Healthcare institutions that buy Intuitive Surgical’s robotic surgical systems will also need to buy a steady stream of replacement parts and accessories that they use up during medical procedures. Intuitive Surgical even sells full-service plans for medical providers that include access to everything from customer service and technical support staff to on-call maintenance teams and integrated software solutions. All of this generates ongoing revenue beyond the initial sale of these systems, which on their own cost anywhere from around $600,000 to $2 million each. Bear in mind, Intuitive Surgical controls more than three-quarters of the surgical robotics market globally.
Intuitive Surgical’s trailing 10-year return currently sits at around 390%. During that same time frame, both its annual revenue and earnings grew by roughly 150%. Analysts think the company can grow its revenue by an average of 9% annually over the next five years. It also doesn’t seem like a stretch of the imagination that Intuitive Surgical’s share price could double or more over the next 10 years considering that Wall Street is targeting a 12-month upside for the stock of 12.5% (with one analyst going as high as 21%).
Last but not least is DexCom (DXCM -4.97%), a leader in diabetes care known for its top-selling continuous glucose monitoring (CGM) devices. The global CGM market is on track to surpass $10 billion by the year 2028. DexCom generated nearly half of all revenues from sales of CGM devices globally in 2021, giving it a market share of right around 50%.
There are many factors driving the growing adoption of CGM, including the rising prevalence of diabetes around the world and the increasing usage of these devices by both type 1 and type 2 diabetics. Both public and private insurers continue to expand their coverage to include these devices, giving more diabetics access to a technology that can, in some cases, make a life-or-death difference in their ability to monitor for blood sugar spikes and related adverse events. DexCom just picked up another huge win with U.S. regulatory approval of its new-and-improved CGM system, the G7. The launch of the G7 in the U.S. is to take place in the months ahead and is already underway in key international markets.

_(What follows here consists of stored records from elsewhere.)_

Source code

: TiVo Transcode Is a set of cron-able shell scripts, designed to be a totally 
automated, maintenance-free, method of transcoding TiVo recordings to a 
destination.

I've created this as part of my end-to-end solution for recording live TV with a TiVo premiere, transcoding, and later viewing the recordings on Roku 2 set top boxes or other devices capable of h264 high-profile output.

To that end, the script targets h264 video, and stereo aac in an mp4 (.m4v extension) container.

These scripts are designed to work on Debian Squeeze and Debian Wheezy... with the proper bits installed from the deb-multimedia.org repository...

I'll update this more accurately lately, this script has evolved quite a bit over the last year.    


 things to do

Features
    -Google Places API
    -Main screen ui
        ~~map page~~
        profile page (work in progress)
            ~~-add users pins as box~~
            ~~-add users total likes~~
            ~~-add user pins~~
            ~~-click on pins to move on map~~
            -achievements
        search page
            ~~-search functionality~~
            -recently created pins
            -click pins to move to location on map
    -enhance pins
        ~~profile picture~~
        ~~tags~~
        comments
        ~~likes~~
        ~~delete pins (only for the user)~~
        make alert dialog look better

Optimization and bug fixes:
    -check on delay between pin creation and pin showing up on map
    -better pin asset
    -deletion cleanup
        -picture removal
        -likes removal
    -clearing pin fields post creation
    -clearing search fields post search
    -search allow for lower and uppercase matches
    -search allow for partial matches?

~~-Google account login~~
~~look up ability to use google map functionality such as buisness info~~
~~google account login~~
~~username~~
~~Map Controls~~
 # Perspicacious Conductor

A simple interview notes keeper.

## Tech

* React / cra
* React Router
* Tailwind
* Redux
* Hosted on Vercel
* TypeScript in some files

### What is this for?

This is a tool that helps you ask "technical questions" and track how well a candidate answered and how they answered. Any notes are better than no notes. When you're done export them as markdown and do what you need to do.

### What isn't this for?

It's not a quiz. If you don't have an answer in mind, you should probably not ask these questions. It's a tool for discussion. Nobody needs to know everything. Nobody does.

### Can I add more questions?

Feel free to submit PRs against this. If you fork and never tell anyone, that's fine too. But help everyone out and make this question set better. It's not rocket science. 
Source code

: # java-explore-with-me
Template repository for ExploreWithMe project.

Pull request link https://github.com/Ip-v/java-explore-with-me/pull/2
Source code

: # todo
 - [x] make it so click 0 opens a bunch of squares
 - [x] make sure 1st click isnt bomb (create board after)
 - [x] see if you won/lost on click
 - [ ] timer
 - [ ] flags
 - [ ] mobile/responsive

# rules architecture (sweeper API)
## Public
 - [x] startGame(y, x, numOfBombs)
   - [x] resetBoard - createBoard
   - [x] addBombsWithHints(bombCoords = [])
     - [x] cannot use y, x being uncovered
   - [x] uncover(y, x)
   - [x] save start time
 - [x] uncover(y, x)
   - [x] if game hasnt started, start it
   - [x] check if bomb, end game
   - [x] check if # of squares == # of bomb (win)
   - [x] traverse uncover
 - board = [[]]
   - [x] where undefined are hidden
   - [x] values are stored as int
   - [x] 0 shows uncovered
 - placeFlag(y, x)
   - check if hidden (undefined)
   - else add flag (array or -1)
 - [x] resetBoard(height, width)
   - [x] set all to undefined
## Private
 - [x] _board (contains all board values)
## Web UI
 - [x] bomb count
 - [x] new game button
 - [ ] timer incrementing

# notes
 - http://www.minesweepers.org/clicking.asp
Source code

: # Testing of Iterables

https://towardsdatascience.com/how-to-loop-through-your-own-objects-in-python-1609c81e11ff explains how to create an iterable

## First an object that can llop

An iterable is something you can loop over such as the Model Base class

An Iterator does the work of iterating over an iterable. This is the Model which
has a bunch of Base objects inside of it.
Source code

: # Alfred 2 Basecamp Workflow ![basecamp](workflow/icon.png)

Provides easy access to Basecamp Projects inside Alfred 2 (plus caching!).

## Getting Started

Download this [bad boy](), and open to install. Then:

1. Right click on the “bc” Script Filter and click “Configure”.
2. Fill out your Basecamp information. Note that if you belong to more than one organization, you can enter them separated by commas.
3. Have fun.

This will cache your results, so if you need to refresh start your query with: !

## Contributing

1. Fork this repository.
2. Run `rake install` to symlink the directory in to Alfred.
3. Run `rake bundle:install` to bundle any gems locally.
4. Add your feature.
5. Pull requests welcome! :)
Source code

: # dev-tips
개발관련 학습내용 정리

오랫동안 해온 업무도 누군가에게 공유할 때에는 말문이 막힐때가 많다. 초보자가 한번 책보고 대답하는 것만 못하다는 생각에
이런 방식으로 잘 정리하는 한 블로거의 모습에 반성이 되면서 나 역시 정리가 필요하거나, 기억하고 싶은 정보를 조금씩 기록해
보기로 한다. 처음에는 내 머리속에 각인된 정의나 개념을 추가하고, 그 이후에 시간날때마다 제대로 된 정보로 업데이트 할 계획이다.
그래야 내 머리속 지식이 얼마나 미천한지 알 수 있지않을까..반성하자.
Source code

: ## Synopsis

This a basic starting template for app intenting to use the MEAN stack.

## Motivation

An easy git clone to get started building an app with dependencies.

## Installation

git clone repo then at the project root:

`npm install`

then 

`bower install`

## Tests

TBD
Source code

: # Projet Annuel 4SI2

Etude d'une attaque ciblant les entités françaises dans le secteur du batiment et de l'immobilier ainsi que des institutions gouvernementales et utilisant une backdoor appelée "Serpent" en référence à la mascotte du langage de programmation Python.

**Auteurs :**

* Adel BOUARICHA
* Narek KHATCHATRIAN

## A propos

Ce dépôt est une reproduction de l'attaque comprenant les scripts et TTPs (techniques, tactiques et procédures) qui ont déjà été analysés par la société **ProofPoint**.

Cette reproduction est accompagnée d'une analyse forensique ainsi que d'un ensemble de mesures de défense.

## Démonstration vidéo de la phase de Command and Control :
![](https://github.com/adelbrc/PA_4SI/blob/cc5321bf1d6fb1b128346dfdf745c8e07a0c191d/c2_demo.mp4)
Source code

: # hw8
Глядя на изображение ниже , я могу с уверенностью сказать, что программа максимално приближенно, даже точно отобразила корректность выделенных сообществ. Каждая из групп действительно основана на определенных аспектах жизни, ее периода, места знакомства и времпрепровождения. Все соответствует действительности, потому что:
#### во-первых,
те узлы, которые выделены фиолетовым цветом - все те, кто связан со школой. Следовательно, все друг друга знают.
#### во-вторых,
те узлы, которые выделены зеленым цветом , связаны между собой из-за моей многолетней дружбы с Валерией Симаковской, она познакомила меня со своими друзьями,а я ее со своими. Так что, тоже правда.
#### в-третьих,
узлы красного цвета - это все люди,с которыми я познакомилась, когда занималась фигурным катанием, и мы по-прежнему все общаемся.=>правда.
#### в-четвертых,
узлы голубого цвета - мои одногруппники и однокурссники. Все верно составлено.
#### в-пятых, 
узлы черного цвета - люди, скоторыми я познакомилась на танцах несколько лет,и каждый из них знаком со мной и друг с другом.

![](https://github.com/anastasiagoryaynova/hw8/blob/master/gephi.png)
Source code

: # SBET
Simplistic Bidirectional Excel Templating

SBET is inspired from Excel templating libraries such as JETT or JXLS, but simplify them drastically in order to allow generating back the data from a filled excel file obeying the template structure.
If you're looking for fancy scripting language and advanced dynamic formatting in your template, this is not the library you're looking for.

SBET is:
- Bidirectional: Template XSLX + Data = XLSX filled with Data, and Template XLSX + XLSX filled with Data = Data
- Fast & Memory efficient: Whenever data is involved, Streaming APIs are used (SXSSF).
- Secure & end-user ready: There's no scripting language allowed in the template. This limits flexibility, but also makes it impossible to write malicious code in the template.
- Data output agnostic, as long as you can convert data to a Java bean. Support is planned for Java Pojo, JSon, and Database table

DexCom delivered a total return of about 300% in the trailing decade, spurred on by annual revenue growth of approximately 66% and annual earnings growth of about 53%. Analysts are not only estimating that the company can grow its revenue by 33% annually over just the next five years, but are targeting a median potential upside for the stock of approximately 18% in the next year (with a top target of 34%). Considering DexCom’s continued leadership in the diabetes care market, and its ongoing growth on the top and bottom lines, the stock looks like it has plenty of room to run for the next decade and beyond.